この戦略から考えると、カウンター中心と言うことが不利です。3名以上のテーブル席が必要であり、またこれに対応できるバーテンダーの人数も必要になります。すなわちF↑です。しかし経営者と言うものは、従業員を増やしてF↑すれば、果たしてそれに見合うPQ(売上)が確保できるか、不安になるものです。だがしかし、それを実行しなければQ↑は望むべくもありません。

戦略とは意志です。明確な意志があれば、おそれず、それを実行していくところにこそ、勝機があります。

ここに書いていることは、ダイレクトマーケティングの基本中の基本の考え方です。実は、バーの経営とはダイレクトマーケティング、そのものだったと言うお話しです。 KAI

September 05, 2005

バーのビジネスモデル

今回は、裏麻布のバーの経営を考えてみましょう。

PQ=VQ+F+G
M=F+G
PQ=VQ+M
Q(損益分岐点)=F/(P−V)
(P:売上単価、Q:売上数量、V:変動費単価、PQ:売上、VQ:変動費、M:付加価値、F:固定費、G:利益)
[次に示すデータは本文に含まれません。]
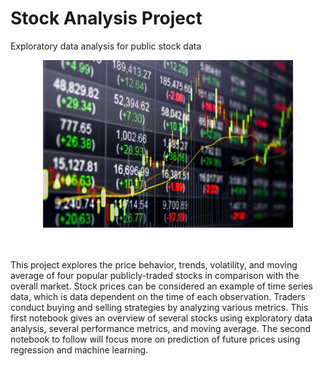 # Stock Analysis Project
Exploratory data analysis for public stock data
<p align="center">
          <img src="img.jpg" width="400"></p>
<br>
<br>
This project explores the price behavior, trends, volatility, and moving average of four popular publicly-traded stocks in comparison with the overall market. Stock prices can be considered an example of time series data, which is data dependent on the time of each observation. Traders conduct buying and selling strategies by analyzing various metrics. This first notebook gives an overview of several stocks using exploratory data analysis, several performance metrics, and moving average. The second notebook to follow will focus more on prediction of future prices using regression and machine learning.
このモデルを使ってバーのビジネスモデルを記述するとこうなります。

<バーA:ビジネスモデル>:
P=6,000[円/人]
V=900[円/人]
F=1,500,000[円]
Q(損益分岐点)=294[人];

1ヶ月30日営業すると、1日約10人の客が入れば、とんとんになる計算です。もっとも、客単価(P)の6000円と言うのも、原価率15%と言うのも、おまけにFが150万円も、KAIが勝手に設定した金額ですので、実際どうなるかは分かりません。

しかし、ここで注意する必要があるのが、この数字は「予測」の数字ではなく、コントロール可能な「前提」の数字であると言うことです。これを具体的に説明します。
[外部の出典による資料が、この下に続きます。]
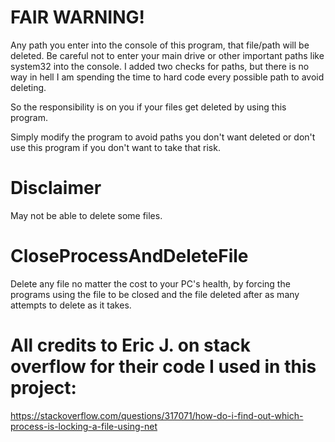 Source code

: # FAIR WARNING!
Any path you enter into the console of this program, that file/path will be deleted.
Be careful not to enter your main drive or other important paths like system32 into the console.
I added two checks for paths, but there is no way in hell I am spending the time to hard code every possible path to avoid deleting.

So the responsibility is on you if your files get deleted by using this program.

Simply modify the program to avoid paths you don't want deleted or don't use this program if you don't want to take that risk.

# Disclaimer

May not be able to delete some files.

#  CloseProcessAndDeleteFile

Delete any file no matter the cost to your PC's health, by forcing the programs using the file to be closed and the file deleted after as many attempts to delete as it takes.

# All credits to Eric J. on stack overflow for their code I used in this project:
https://stackoverflow.com/questions/317071/how-do-i-find-out-which-process-is-locking-a-file-using-net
まずF(固定費)ですが、内訳の大きなものは家賃と人件費です。家賃はすでに大家さんとの交渉で決まっていますが、これは開店前の交渉でコントロールできます。人件費とは従業員の給料と、経営者も現場で働くならその給料も含まれます。採用する従業員の人数によって給料も大きくコントロールできます。つまりF=150万円と言う数字は、経営者が自分で決める数字であると言うことです。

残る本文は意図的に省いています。